By using eye-tracking, researchers define where consumers look on a product display. Also, facial coding allows them to interpret facial expressions to gauge emotional responses. This data helps to assess products’ visibility and findability and the link between adjusted merchandising and customers’ interest.

Eye-catching Packaging
According to research, 72% of American customers state that packaging design influences their purchasing decisions. Different elements can make it more or less appealing, and aside from packaging material, color proved to be the most important criterion. Correctly chosen colors that clearly communicate the product’s qualities and messaging can persuade a consumer to buy a product.

For example, warm colors like yellow and orange evoke excitement while cool colors like blue contribute to calmness and higher trust. Also, research shows that lighter colors are more often associated with cheaper products, green is associated with eco-friendliness, and purple is usually linked to luxury products.

Regardless of general tendencies, there is no one-size-fits-all solution, and it’s better to examine each case. Moreover, the information about the colors’ effects is pretty well-known, which may result in biased answers if researchers use standard questionnaires. So, neuromarketing becomes a better choice as it can show subconscious reactions and feelings.

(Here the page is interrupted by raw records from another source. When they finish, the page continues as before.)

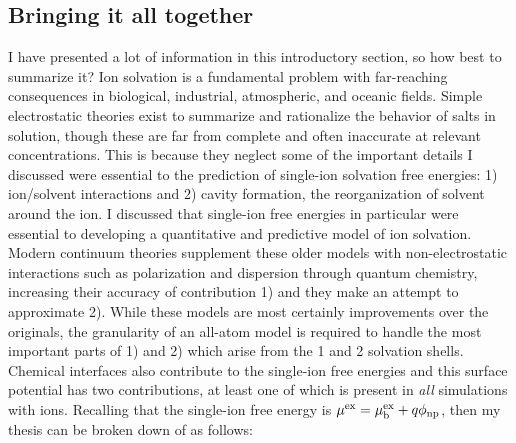 \begin{intro}
  \section{\label{ch1:sec6:level1}Bringing it all together}
   I have presented a lot of information in this introductory section, so how best to summarize it? Ion solvation is a fundamental problem with far-reaching consequences
   in biological, industrial, atmospheric, and oceanic fields. Simple electrostatic theories exist to summarize and rationalize the behavior of salts in solution, though
   these are far from complete and often inaccurate at relevant concentrations. This is because they neglect some of the important details I discussed were essential to the
   prediction of single-ion solvation free energies: 1) ion/solvent interactions and 2) cavity formation, the reorganization of solvent around the ion. I discussed that 
   single-ion free energies in particular were essential to developing a quantitative and predictive model of ion solvation. Modern continuum theories supplement these 
   older models with non-electrostatic interactions such as polarization and dispersion through quantum chemistry, increasing their accuracy of contribution 1) and they make 
   an attempt to approximate 2). While these models are most certainly improvements over the originals, the granularity of an all-atom model is required to handle the most
   important parts of 1) and 2) which arise from the 1 and 2 solvation shells. Chemical interfaces also contribute to the single-ion free energies and this
   surface potential has two contributions, at least one of which is present in \emph{all} simulations with ions. Recalling that the single-ion free energy is $\mu^{\mathrm{ex}} 
   = \mu^{\mathrm{ex}}_{\mathrm{b}} + q\phi_{\mathrm{np}}$, then my thesis can be broken down of as follows:
   

\end{intro}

Experts can help businesses, including FMCG manufacturers, gather large focus groups and retrieve comprehensive data. For example, they make it possible to assess the influence of changes in the packaging colors and shapes on customers’ attention. Detailed reports show how visibility and findability change to the tenth of a second. In addition, emotional response tracking aids in identifying positive and negative perceptions compared to neutral emotional states, which proved to have a high impact when it comes to buying food.

Compelling and Memorable Ads
Video, audio, and text content have a significant indirect effect on buying patterns, including food choices. Moreover, both positive and negative emotions can contribute to these decisions. For example, concerns about sustainability, which result in distress, make sustainable products more appealing. That is why ad creation should take all the minor details into account to deeply connect with consumers’ feelings and affect their choices.

While traditional surveys can provide some insights into the ads’ impact on purchasing decisions, some crucial aspects may remain overlooked. Some neuromarketing techniques allow companies not only to understand what happens in customers’ minds but also why they feel that way. Second-by-second reporting can allow researchers to match the changes in emotional state with what is happening on the screen at that moment.

For example, it’s possible to check how specific scenarios and related texts affect customers’ attitudes, trust, or stress levels. Emotional response tracking can help compare different creatives and define which one brings more enjoyment and promotes engagement and which one irritates the audience. 

Also, a thorough approach to gathering focus groups makes it possible to identify the reasons for the ineffectiveness of certain ads: sometimes, solutions perceived well by one audience perform poorly for another segment. So, neuromarketing data aids in finding such weak points and adjusting the strategy to save the budget for more efficient options.

Summing Up
The field of neuromarketing introduces new methods to understand the diverse and complex human subconscious. Delving deeper into this realm includes focusing less on what people say about their buying experience but rather on what they actually feel. This level of analysis provides FMCG brands with data-driven insights to tailor their marketing strategies to customer preferences.

With neuromarketing, an FMCG brand can make its packaging stand out, determine the most effective colors and images, and create ads that capture the attention of the exact target audience. By choosing a neuromarketing partner with a proven track record, brands can ensure they are equipped with the insights needed to influence consumer behavior more effectively.